Religious (C, 2008) Bill Maher makes guys like me happy and pisses off the rest of the world with this comedic documentary/ indictment on the absurdities of religion. Traveling the world to visit representatives (both wise-in-their-way and outright wacky) of various religions and asks them questions from an atheistic perspective. The answers he gets are never satisfying and reveal that people have faith in gods just because they want to and not due to anything even remotely empirical, and some of their defenses are hilarious. Despite that, the tone isn’t really mocking, and even though Maher’s interviewees do come across as deluded, most of them also seem sincere and well-intentioned, and Maher seems to like them even if he strongly disagrees with their conclusions. And, whatever they’re lacking in pragmatism, they approach the debates as if they’re going to win them; they’re as convinced of their side of the argument as Maher is of his. Maher does allow them their say… if only because their own words are usually the strongest argument that they’re wrong.
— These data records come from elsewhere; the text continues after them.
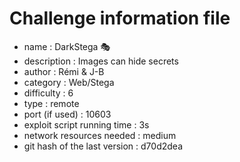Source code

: <!-- THIS FILE MUST BE RENAMED TO README.md -->
<!-- Please contact us if anything is missing -->

# Challenge information file

- name : DarkStega 🎭
- description : Images can hide secrets
- author : Rémi & J-B
- category : Web/Stega
- difficulty : 6
- type : remote
- port (if used) : 10603
- exploit script running time : 3s
- network resources needed : medium
- git hash of the last version : d70d2dea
He does conclude at the end that religion is a dangerous artifact that mankind needs to outgrow, but he’s a lot more fair and honest with his targets than Ben Stein was with the doctored interviews and irresponsible (and utterly wrong) claims made in Expelled, which came out around the same time. Definitely recommended to those who feel like the only sane person trapped in an asylum, but not destined to make believers all that happy. But, given the disproportionate number of religious movies that come out, it’s nice that we’re allowed at least this much. Thanks, Bill!

The Van (C, 1976) aka Chevy Van, My Love Van. A California teen named Bobby is perpetually horny-to-the-point-of-distraction (he can’t even drive through green lights if there’s a girl to look at) but he has several strikes against him. First, he’s a pretty homely rascal, with scraggly red hair and a perpetually-creased face. Second, he appears to be simpleminded, constantly laughing for no reason and bouncing up and down. Yes, Bobby is a textbook case of unusable, so he figures he can compensate by buying a tricked-out van. Saving money from his car wash job, he buys a rolling love nest complete with waterbed and mirrored ceiling (and hopefully shock absorbers in the driver’s seat because Bobby just can’t drive without bouncing up and down with idiot glee). After pulling a few pranks (giving his co-workers beer laced with castor oil and locking the men’s room) he starts trying to pick up girls at the pizza parlor. Mostly he strikes out, but one counter girl with a hugenormous ass busts his waterbed. His friends get more action Bobby’s van than he does (mainly because he’s got the seduction skills of a rapist) and he even ends up hitchhiking. Finally he screws the girlfriend of a musclebound van-drag-racer named Dugan (“Nobody, nobody, calls Dugan a turd!”) and ends up having to race him to keep his van. Will our hero find fulfillment? Who cares, he’s a moron. Dumb ‘70’s hedonism, typical of the drive-in fodder that Crown International used to turn out. Danny DeVito has a small role… and that’s not supposed to be a joke but I guess it’d work as one. Even though the van’s a Dodge, the movie got retitled “Chevy Van” after the terrible Sammy Johns song that gets played over and over.